Burjuva-demokratik devrimde işçilerin ve köylülerin ittifakı işte böyle
kuruldu. İşte Çarlığın devrilmesi için ortak mücadelede proletaryanın
hegemonyası (önder rolü), 1917 yılının Şubat Devrimi'ne yol a-çan
hegemonyası böyle kuruldu.
Batı'daki burjuva devrimleri
(İngiltere, Fransa, Almanya, Avusturya), bilindiği gibi, başka bir yolu
izledi. Orada devrimde hegemonya, zayıflığından ötürü bağımsız bir
siyasi güç oluşturmayan ve oluşturamayacak da olan proletaryada değil,
tam tersine liberal burjuvazideydi. Orada köylülük, feodal düzenden
kurtuluşu, sayıca güçsüz ve örgütlenmemiş olan proletaryanın elinden
değil, tam tersine burjuvazinin elinden elde etti. Orada köylülük
liberal burjuvaziyle ortaklaşa, eski düzene karşı yürüdü. Orada
köylülük, burjuvazinin bir yedek gücünü oluşturdu. Orada dolayısıyla
devrim, burjuvazinin siyasi ağırlığının muazzam bir şekilde güçlenmesine
yol açtı.
Rusya'da ise burjuva devrim tamamıyla taban tabana
zıt sonuçlar verdi. Rusya'da devrim, bir siyasi güç olarak burjuvazinin
güçlenmesine değil, tam tersine zayıflamasına, onun siyasi yedek
güçlerinin artmasına değil, tam tersine, onun temel gücünün
yitirilmesine, köylülüğün yitirilmesine yol açtı. Rusya'daki burjuva
devrim, liberal burjuvaziyi değil, tam tersine, çevresinde milyonlarca
köylü kitlesini birleştiren devrimci proletaryayı önplana çıkardı.

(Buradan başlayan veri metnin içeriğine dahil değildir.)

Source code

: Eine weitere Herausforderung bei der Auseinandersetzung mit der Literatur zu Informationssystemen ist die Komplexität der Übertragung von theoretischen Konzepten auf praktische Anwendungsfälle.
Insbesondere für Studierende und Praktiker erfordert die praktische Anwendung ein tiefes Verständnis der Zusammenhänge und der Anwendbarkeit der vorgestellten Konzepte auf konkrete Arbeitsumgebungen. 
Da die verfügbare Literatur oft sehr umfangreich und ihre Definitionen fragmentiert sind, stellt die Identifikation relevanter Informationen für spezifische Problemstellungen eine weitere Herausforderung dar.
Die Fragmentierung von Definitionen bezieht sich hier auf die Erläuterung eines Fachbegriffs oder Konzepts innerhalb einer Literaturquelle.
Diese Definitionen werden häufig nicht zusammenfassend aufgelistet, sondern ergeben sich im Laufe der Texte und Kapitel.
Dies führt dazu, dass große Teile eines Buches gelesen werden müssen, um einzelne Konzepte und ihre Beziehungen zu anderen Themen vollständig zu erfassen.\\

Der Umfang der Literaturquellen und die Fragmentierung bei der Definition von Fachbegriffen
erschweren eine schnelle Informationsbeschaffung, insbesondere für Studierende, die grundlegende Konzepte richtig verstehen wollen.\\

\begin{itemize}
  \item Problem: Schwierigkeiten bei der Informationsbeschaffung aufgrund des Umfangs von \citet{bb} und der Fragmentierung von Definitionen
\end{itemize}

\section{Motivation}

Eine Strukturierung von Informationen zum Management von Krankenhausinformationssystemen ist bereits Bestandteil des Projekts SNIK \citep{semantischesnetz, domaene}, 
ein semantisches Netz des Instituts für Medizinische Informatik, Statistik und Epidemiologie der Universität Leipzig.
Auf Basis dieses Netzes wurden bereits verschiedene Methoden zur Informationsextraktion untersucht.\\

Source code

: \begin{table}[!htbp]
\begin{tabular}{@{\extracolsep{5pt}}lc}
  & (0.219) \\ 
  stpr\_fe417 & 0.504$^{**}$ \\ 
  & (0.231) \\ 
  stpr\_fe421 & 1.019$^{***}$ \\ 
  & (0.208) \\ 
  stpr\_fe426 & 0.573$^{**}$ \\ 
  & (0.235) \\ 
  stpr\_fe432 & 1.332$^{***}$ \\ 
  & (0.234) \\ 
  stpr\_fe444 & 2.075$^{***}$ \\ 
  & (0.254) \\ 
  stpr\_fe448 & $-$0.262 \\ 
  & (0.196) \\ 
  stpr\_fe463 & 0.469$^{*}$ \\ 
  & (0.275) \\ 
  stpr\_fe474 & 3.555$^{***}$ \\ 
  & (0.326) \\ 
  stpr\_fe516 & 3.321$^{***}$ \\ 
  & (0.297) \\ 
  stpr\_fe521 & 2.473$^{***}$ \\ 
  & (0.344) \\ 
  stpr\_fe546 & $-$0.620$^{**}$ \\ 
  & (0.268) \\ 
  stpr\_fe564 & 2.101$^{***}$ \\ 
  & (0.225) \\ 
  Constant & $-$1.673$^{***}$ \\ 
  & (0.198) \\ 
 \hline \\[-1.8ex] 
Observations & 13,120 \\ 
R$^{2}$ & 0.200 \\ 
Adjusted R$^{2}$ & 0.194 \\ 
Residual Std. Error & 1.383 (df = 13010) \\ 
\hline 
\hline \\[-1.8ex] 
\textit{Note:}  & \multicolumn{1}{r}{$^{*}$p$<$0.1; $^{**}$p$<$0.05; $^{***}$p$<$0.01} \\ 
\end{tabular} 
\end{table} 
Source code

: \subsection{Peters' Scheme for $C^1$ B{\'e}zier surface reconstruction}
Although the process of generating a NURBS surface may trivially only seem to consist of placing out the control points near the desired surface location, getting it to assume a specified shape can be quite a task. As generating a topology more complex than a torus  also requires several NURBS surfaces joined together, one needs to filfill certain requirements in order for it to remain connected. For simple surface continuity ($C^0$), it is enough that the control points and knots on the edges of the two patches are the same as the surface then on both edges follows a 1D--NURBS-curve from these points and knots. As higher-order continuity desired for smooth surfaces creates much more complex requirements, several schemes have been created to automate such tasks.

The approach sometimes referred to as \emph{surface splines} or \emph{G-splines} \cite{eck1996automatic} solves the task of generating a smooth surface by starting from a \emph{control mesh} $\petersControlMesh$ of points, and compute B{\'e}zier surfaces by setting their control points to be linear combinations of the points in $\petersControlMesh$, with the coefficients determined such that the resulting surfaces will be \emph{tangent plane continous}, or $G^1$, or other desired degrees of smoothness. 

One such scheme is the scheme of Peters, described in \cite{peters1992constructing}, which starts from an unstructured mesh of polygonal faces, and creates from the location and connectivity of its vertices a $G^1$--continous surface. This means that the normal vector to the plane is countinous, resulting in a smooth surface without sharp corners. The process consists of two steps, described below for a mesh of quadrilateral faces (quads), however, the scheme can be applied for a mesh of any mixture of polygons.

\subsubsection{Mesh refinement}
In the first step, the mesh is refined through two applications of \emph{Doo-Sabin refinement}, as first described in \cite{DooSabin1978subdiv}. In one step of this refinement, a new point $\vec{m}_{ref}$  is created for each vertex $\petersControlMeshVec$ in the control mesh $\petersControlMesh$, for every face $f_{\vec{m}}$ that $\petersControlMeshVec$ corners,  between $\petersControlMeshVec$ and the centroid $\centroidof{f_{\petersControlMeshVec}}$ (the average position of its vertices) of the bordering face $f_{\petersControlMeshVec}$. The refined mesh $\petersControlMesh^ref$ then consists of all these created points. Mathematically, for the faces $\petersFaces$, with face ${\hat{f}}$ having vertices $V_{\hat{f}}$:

Diğer şeylerin yanısıra, Rusya'daki burjuva devriminin nispeten kısa bir
zaman süresinde proletarya devrimine doğru gelişmesi olgusu da bundan
ileri gelir. Proletaryanın hegemonyası, proletarya diktatörlüğünün
embriyonu ve ona geçiş aşamasıydı.
Rus devrimindeki bu
kendine özgü görüngü, Batı'daki burjuva devrimlerinin tarihinde örneği
olmayan bu görüngü nasıl açıklanır? Bu kendine özgülük nereden gelir?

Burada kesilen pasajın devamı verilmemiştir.